(Source texts of formatted documents)

-- Opening Marker --

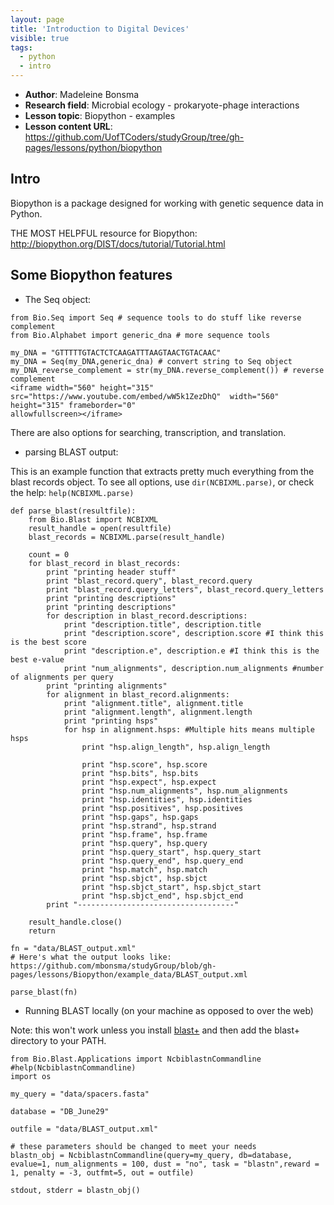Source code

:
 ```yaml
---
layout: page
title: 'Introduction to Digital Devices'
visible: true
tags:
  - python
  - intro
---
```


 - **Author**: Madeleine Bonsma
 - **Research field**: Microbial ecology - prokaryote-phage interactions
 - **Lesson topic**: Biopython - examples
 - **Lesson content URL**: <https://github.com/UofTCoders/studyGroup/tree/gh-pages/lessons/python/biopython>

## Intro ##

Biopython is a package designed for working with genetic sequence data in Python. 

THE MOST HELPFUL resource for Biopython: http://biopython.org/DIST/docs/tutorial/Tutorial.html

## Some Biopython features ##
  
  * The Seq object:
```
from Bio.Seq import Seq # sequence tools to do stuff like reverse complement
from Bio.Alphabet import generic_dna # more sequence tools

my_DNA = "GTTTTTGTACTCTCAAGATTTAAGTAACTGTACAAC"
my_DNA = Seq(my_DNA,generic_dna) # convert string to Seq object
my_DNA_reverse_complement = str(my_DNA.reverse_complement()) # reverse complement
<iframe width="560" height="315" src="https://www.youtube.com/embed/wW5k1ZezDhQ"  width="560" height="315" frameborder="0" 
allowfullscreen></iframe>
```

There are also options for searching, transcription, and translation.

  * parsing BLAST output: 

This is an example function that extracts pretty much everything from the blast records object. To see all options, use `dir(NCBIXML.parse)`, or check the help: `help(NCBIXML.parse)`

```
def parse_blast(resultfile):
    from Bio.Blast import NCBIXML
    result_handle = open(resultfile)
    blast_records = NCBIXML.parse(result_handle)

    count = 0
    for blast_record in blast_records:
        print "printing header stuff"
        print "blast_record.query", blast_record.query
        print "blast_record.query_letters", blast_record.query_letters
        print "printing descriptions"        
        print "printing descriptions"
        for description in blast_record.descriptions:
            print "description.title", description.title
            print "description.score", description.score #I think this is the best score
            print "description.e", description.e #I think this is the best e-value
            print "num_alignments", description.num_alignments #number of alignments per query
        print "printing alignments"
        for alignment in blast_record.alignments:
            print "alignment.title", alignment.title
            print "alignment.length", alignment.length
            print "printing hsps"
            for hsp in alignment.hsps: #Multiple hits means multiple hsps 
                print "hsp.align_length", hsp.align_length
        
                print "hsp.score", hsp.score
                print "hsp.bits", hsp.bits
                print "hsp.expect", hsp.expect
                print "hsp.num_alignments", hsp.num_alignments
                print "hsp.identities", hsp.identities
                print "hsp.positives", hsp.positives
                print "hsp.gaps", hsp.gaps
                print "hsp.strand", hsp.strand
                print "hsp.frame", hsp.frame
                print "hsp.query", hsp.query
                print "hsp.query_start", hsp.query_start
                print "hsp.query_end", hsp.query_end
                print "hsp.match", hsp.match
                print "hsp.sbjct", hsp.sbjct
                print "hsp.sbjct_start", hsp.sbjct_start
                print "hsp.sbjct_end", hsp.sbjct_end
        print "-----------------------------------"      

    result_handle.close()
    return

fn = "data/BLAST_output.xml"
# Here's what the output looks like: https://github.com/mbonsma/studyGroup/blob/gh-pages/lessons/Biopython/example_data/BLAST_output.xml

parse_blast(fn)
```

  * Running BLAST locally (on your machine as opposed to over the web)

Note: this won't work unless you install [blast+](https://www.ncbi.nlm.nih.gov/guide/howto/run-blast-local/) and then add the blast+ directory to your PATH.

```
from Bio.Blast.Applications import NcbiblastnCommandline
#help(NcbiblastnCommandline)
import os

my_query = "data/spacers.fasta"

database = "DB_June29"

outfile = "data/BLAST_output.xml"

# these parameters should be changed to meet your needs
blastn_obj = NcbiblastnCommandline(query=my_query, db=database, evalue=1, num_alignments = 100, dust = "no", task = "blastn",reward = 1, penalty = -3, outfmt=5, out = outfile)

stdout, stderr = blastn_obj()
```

-- Closing Marker --

TASK ITEM:
An exact printout of the entries is wanted, covering the first line through the line holding "- **Lesson topic**: Biopython - examples", with pictures kept out of it.

RESPONSE FOR THIS EXERCISE:
Source code

:
 ```yaml
---
layout: page
title: 'Introduction to Digital Devices'
visible: true
tags:
  - python
  - intro
---
```


 - **Author**: Madeleine Bonsma
 - **Research field**: Microbial ecology - prokaryote-phage interactions
 - **Lesson topic**: Biopython - examples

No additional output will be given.